Metadata-Version: 1.1
Name: pycomb
Version: 0.1.16
Summary: Python combination
Home-page: https://github.com/fcracker79/pycomb
Author: fcracker79
Author-email: fcracker79@gmail.com
License: MIT
Description: |build status|
        
        PyComb
        ======
        
        `Tcomb <http://www.github.com/gcanti/tcomb>`__ port for Python 3. It
        provides a means to apply runtime type checking.
        
        Installation
        ------------
        
        .. code:: sh
        
            pip install pycomb
        
        Basic examples
        --------------
        
        .. code:: python
        
        
            from pycomb import combinators
        
            # A simple string
            MyStringType = combinators.String
            s1 = combinators.String('hello')  # This IS a 'str' object
            s2 = combinators.String(10)  # This will fail
        
            # A list that contains only strings
            ListOfStrings = combinators.list(combinators.String)
            l1 = ListOfStrings(['1', '2', '3'])  # This IS a native tuple
            l1 = ListOfStrings(['1', '2', 3])  # This will fail
        
            # Structured data
            User = combinators.struct(
                {
                    'name': combinators.String, 
                    'age': combinators.Int, 
                    'city': combinators.maybe(combinators.String)
                }
            )
            my_user = User({'name': 'John Burns', 'age': 30})  # This IS a dict
            my_user2 = User({'name': 'John Burns', 'age': '30'})  # This will fail
            my_user3 = User({'name': 'John Burns', 'age': 30, 'city': 'New York'})  # This IS a dict
        
            # Subtypes
            SmallString = combinators.subtype(
                combinators.String, 
                lambda d: len(d) <= 10)  # Strings shorter than 11 characters
            SmallString('12345678901')  # This will fail
            SmallString('12345')  # This IS a 'str' object
        
            # Constants
            john_data = {'name': 'John'}
            John = combinators.constant(john_data, name='JohnConstant')

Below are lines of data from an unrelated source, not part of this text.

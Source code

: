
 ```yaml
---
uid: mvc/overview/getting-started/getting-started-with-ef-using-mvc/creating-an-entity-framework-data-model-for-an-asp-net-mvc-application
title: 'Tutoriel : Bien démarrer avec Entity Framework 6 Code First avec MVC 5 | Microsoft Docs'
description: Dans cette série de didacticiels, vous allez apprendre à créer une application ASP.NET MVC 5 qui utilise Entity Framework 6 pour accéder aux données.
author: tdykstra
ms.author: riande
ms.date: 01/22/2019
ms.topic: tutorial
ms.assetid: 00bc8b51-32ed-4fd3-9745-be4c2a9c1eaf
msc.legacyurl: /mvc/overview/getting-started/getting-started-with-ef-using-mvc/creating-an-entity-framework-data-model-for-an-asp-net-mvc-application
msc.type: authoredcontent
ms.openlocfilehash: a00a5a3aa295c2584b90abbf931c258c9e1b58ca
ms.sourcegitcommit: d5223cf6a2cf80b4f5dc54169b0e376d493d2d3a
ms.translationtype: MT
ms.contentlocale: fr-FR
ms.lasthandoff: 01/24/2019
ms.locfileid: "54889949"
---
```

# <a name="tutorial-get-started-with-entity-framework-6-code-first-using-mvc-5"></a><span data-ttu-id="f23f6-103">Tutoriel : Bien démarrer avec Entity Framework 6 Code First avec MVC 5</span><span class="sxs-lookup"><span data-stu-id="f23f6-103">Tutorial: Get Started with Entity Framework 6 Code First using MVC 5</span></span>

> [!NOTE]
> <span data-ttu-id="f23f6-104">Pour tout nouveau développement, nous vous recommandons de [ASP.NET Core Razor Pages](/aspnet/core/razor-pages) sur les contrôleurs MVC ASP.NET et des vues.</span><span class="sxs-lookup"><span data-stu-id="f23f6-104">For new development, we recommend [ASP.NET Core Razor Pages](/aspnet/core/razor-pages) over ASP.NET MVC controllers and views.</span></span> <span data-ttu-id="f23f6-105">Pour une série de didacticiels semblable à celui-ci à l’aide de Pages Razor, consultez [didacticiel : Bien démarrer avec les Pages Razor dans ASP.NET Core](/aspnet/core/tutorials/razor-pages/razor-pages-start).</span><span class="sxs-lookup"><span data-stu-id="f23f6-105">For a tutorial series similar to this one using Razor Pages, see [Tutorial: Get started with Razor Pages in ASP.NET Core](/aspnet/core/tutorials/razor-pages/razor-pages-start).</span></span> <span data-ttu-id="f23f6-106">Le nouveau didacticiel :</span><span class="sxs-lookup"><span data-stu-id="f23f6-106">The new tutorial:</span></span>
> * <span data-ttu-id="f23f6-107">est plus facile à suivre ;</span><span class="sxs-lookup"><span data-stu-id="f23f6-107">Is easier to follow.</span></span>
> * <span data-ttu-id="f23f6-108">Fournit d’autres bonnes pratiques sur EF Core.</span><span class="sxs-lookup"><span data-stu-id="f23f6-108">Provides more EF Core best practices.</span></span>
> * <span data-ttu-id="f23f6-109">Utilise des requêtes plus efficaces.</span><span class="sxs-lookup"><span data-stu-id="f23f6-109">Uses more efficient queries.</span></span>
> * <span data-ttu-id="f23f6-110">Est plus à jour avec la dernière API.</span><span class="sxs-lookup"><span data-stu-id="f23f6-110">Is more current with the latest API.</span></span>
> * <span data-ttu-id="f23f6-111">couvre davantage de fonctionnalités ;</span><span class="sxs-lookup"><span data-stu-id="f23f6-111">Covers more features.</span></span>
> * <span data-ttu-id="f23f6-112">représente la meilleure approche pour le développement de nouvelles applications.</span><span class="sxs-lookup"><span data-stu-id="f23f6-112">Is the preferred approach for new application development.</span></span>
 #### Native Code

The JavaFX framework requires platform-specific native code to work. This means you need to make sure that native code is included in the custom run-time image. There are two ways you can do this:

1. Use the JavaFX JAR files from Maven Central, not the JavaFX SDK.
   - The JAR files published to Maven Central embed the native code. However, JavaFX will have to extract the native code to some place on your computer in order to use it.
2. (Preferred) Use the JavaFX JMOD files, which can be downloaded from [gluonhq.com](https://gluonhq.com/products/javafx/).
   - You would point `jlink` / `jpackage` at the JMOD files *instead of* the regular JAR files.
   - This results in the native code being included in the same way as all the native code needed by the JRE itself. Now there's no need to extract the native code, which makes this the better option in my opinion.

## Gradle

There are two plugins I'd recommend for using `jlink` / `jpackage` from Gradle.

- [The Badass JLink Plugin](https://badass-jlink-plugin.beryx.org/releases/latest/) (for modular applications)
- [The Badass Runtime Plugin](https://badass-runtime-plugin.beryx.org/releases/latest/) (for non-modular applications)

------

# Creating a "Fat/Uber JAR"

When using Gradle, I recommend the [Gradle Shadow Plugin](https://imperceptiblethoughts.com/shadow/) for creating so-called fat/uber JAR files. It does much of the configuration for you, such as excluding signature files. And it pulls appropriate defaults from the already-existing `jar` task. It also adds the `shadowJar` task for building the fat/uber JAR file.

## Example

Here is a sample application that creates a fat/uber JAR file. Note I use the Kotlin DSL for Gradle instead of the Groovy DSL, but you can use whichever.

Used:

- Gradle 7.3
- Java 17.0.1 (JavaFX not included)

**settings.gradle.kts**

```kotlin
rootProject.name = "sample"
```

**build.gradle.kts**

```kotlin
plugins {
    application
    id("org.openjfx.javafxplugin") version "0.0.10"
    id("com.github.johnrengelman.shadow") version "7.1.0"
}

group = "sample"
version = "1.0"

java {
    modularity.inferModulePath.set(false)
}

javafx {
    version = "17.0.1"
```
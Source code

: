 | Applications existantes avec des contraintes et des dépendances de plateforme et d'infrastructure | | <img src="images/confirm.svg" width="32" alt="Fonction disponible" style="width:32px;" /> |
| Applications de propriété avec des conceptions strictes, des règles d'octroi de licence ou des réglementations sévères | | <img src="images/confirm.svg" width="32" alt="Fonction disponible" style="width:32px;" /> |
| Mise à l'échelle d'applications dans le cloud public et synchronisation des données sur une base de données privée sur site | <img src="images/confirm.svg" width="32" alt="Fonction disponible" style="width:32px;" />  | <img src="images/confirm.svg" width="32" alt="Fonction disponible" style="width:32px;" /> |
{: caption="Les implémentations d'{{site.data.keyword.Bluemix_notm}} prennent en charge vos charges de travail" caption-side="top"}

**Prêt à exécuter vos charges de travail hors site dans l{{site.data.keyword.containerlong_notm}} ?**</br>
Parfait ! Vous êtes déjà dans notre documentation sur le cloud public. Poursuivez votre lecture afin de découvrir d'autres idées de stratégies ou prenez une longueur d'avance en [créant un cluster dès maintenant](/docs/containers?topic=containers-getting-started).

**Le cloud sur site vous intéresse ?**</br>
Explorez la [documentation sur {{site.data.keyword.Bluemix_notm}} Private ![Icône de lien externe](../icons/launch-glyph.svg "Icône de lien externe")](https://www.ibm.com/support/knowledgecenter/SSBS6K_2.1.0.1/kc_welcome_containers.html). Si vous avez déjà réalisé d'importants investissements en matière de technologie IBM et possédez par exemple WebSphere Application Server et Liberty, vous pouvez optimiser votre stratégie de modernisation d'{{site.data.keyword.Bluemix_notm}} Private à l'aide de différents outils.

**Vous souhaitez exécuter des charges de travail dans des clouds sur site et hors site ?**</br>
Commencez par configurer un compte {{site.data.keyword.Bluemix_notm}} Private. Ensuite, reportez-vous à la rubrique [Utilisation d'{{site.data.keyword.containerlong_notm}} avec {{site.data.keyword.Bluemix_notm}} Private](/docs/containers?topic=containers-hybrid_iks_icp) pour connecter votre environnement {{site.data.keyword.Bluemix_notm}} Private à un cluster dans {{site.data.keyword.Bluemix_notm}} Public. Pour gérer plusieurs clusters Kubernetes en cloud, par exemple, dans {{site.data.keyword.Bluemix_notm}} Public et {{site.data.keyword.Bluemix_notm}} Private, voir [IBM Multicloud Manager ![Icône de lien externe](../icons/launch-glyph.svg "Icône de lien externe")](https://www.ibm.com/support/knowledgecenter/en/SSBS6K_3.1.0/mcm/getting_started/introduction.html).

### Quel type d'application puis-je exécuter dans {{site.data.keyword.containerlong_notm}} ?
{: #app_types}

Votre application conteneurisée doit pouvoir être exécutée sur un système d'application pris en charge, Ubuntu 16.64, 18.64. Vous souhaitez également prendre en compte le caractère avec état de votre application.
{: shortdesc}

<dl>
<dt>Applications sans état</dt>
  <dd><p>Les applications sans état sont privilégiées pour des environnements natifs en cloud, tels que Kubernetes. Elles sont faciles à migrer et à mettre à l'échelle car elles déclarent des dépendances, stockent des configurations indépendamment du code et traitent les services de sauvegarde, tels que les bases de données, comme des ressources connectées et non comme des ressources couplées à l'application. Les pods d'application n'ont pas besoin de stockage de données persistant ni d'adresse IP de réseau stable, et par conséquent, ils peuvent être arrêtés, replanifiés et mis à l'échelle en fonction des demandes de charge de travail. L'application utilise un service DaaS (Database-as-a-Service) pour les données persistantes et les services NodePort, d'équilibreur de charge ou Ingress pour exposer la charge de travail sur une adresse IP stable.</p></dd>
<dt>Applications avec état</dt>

            John({'name': 'John'})
            John({'name': 'Jack'})  # Error on JohnConstant: expected JohnConstant but was dict
        
        
            # Regexp with groups
            import re
            def name_condition(d):
                return d in ('John', 'Jack')
            def age_condition(d):
                return int(d) > 0
        
            Name = combinators.subtype(combinators.String, name_condition, name='Name')
            Age = combinators.subtype(combinators.String, age_condition, name='Age')
            NameAndAge = combinators.regexp_group('(\w+) +(-?[0-9]+)', Name, Age, name='NameAndAge')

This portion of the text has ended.